### [Exercise brief]
Below is a listing with pictures. Repeat exactly the lines starting at the one holding "The purpose of" and going on through the one holding "All smuggling violations", and leave every picture out.

- - - - -

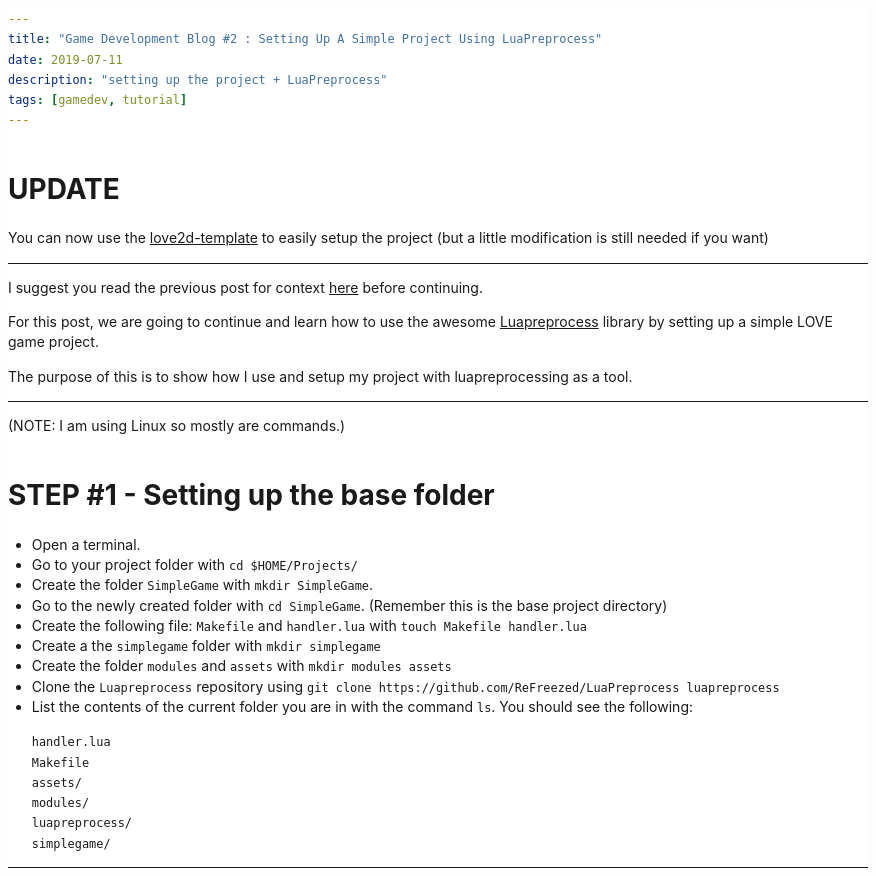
 ```yaml
---
title: "Game Development Blog #2 : Setting Up A Simple Project Using LuaPreprocess"
date: 2019-07-11
description: "setting up the project + LuaPreprocess"
tags: [gamedev, tutorial]
---
```


# UPDATE

You can now use the [love2d-template](https://github.com/flamendless/love2d-template) to easily setup the project (but a little modification is still needed if you want)

---

I suggest you read the previous post for context [here](https://flamendless.github.io/2019/06/11/game-development-blog-1/) before continuing.

For this post, we are going to continue and learn how to use the awesome [Luapreprocess](https://github.com/ReFreezed/LuaPreprocess/) library by setting up a simple LOVE game project.

The purpose of this is to show how I use and setup my project with luapreprocessing as a tool.

---

(NOTE: I am using Linux so mostly are commands.)

# STEP #1 - Setting up the base folder

* Open a terminal.
* Go to your project folder with `cd $HOME/Projects/`
* Create the folder `SimpleGame` with `mkdir SimpleGame`.
* Go to the newly created folder with `cd SimpleGame`. (Remember this is the base project directory)
* Create the following file: `Makefile` and `handler.lua` with `touch Makefile handler.lua`
* Create a the `simplegame` folder with `mkdir simplegame`
* Create the folder `modules` and `assets` with `mkdir modules assets`
* Clone the `Luapreprocess` repository using `git clone https://github.com/ReFreezed/LuaPreprocess luapreprocess`
* List the contents of the current folder you are in with the command `ls`. You should see the following:
	```
	handler.lua
	Makefile
	assets/
	modules/
	luapreprocess/
	simplegame/
	```

---
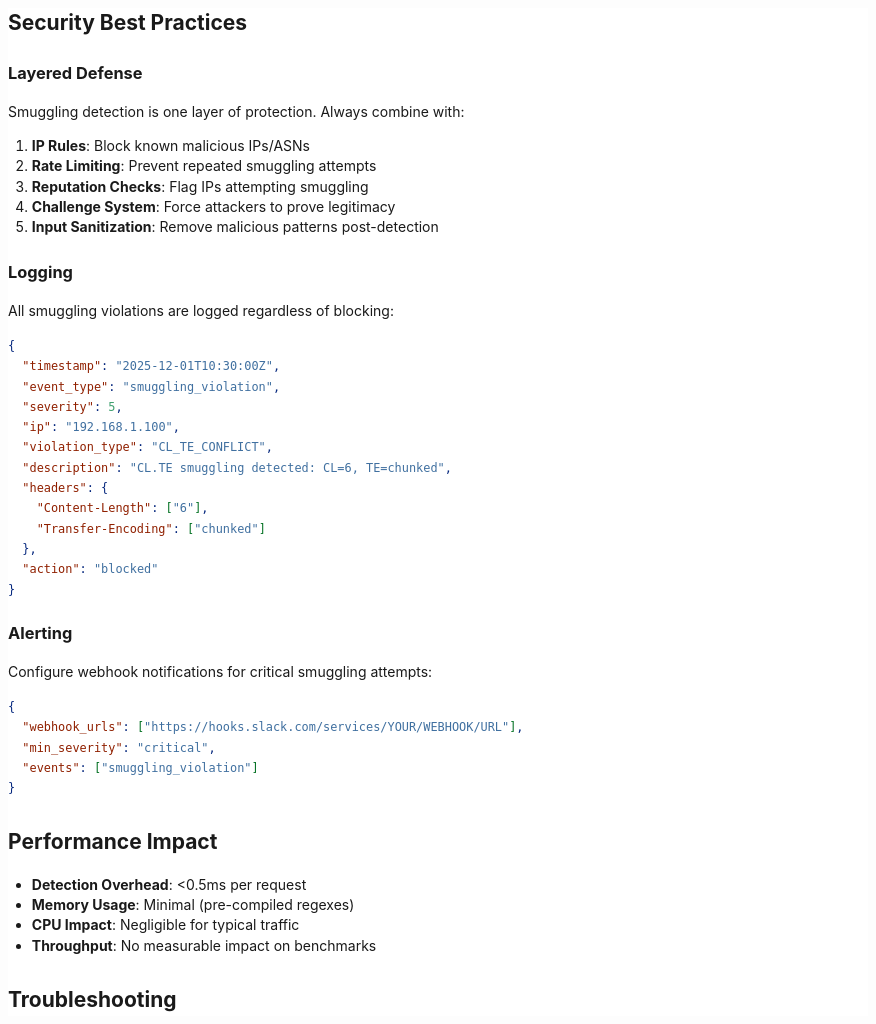 ## Security Best Practices

### Layered Defense

Smuggling detection is one layer of protection. Always combine with:

1. **IP Rules**: Block known malicious IPs/ASNs
2. **Rate Limiting**: Prevent repeated smuggling attempts
3. **Reputation Checks**: Flag IPs attempting smuggling
4. **Challenge System**: Force attackers to prove legitimacy
5. **Input Sanitization**: Remove malicious patterns post-detection

### Logging

All smuggling violations are logged regardless of blocking:

```json
{
  "timestamp": "2025-12-01T10:30:00Z",
  "event_type": "smuggling_violation",
  "severity": 5,
  "ip": "192.168.1.100",
  "violation_type": "CL_TE_CONFLICT",
  "description": "CL.TE smuggling detected: CL=6, TE=chunked",
  "headers": {
    "Content-Length": ["6"],
    "Transfer-Encoding": ["chunked"]
  },
  "action": "blocked"
}
```

### Alerting

Configure webhook notifications for critical smuggling attempts:

```json
{
  "webhook_urls": ["https://hooks.slack.com/services/YOUR/WEBHOOK/URL"],
  "min_severity": "critical",
  "events": ["smuggling_violation"]
}
```

## Performance Impact

- **Detection Overhead**: <0.5ms per request
- **Memory Usage**: Minimal (pre-compiled regexes)
- **CPU Impact**: Negligible for typical traffic
- **Throughput**: No measurable impact on benchmarks

## Troubleshooting
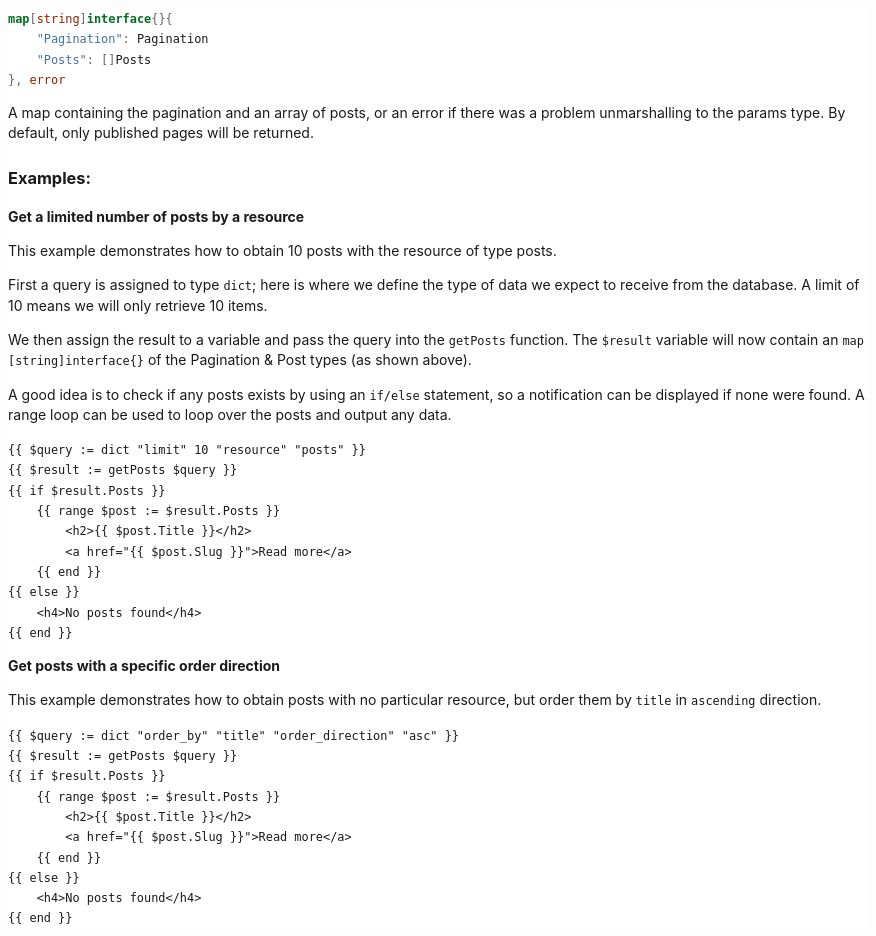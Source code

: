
 ```go
map[string]interface{}{
    "Pagination": Pagination
    "Posts": []Posts
}, error
``` 
A map containing the pagination and an array of posts, or an error if there was a problem
unmarshalling to the params type. By default, only published pages will be returned.

### Examples:

**Get a limited number of posts by a resource**

This example demonstrates how to obtain 10 posts with the resource of type posts.

First a query is assigned to type `dict`; here is where we define the type of data we
expect to receive from the database. A limit of 10 means we will only retrieve 10 items.

We then assign the result to a variable and pass the query into the `getPosts` function.
The `$result` variable will now contain an `map[string]interface{}` of the Pagination 
& Post types (as shown above).

A good idea is to check if any posts exists by using an `if/else` statement, so a notification
can be displayed if none were found. A range loop can be used to loop over the posts and 
output any data.

```gotemplate
{{ $query := dict "limit" 10 "resource" "posts" }}
{{ $result := getPosts $query }}
{{ if $result.Posts }}
    {{ range $post := $result.Posts }}
        <h2>{{ $post.Title }}</h2>
        <a href="{{ $post.Slug }}">Read more</a>
    {{ end }}
{{ else }}
    <h4>No posts found</h4>
{{ end }}
```

**Get posts with a specific order direction**

This example demonstrates how to obtain posts with no particular resource, but order them by
`title` in `ascending` direction.

```gotemplate
{{ $query := dict "order_by" "title" "order_direction" "asc" }}
{{ $result := getPosts $query }}
{{ if $result.Posts }}
    {{ range $post := $result.Posts }}
        <h2>{{ $post.Title }}</h2>
        <a href="{{ $post.Slug }}">Read more</a>
    {{ end }}
{{ else }}
    <h4>No posts found</h4>
{{ end }}
```
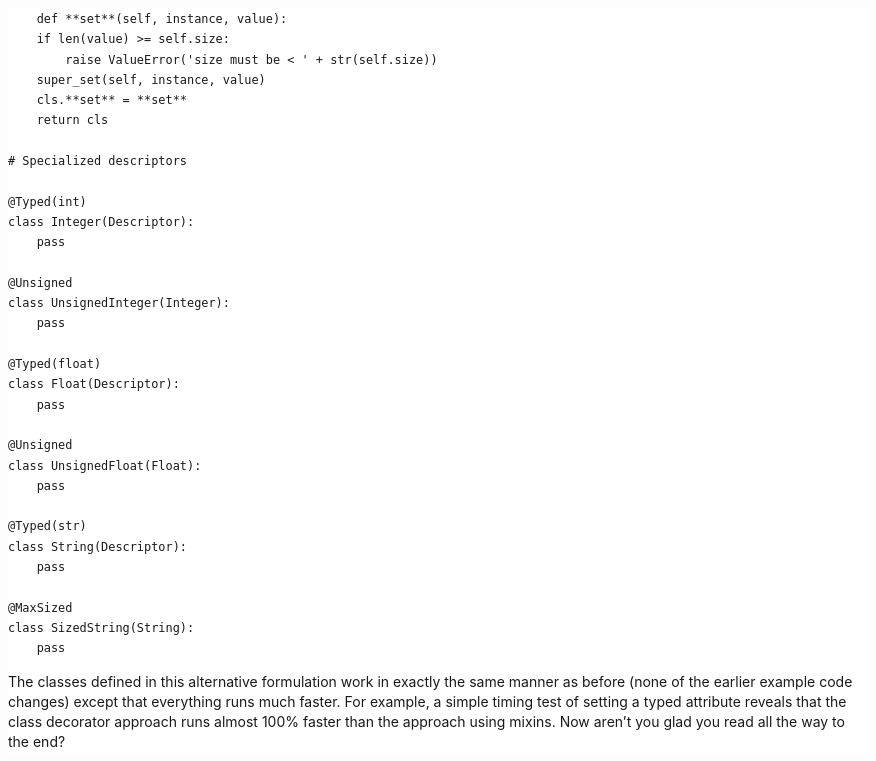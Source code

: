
 ```
    def **set**(self, instance, value):
    if len(value) >= self.size:
        raise ValueError('size must be < ' + str(self.size))
    super_set(self, instance, value)
    cls.**set** = **set**
    return cls

# Specialized descriptors

@Typed(int)
class Integer(Descriptor):
    pass

@Unsigned
class UnsignedInteger(Integer):
    pass

@Typed(float)
class Float(Descriptor):
    pass

@Unsigned
class UnsignedFloat(Float):
    pass

@Typed(str)
class String(Descriptor):
    pass

@MaxSized
class SizedString(String):
    pass

```

The classes defined in this alternative formulation
work in exactly the same manner as before (none of
the earlier example code changes) except that
everything runs much faster. For example, a simple
timing test of setting a typed attribute reveals
that the class decorator approach runs almost 100%
faster than the approach using mixins. Now aren’t
you glad you read all the way to the end?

- - - - -

### [Written answer]
The purpose of this is to show how I use and setup my project with luapreprocessing as a tool.

---

(NOTE: I am using Linux so mostly are commands.)

# STEP #1 - Setting up the base folder

* Open a terminal.
* Go to your project folder with `cd $HOME/Projects/`
* Create the folder `SimpleGame` with `mkdir SimpleGame`.
* Go to the newly created folder with `cd SimpleGame`. (Remember this is the base project directory)
* Create the following file: `Makefile` and `handler.lua` with `touch Makefile handler.lua`
* Create a the `simplegame` folder with `mkdir simplegame`
* Create the folder `modules` and `assets` with `mkdir modules assets`
* Clone the `Luapreprocess` repository using `git clone https://github.com/ReFreezed/LuaPreprocess luapreprocess`
* List the contents of the current folder you are in with the command `ls`. You should see the following:
	```
	handler.lua
	Makefile
	assets/
	modules/
	luapreprocess/
	simplegame/
	```

---
 ## Security Best Practices

### Layered Defense

Smuggling detection is one layer of protection. Always combine with:

1. **IP Rules**: Block known malicious IPs/ASNs
2. **Rate Limiting**: Prevent repeated smuggling attempts
3. **Reputation Checks**: Flag IPs attempting smuggling
4. **Challenge System**: Force attackers to prove legitimacy
5. **Input Sanitization**: Remove malicious patterns post-detection

### Logging

All smuggling violations are logged regardless of blocking:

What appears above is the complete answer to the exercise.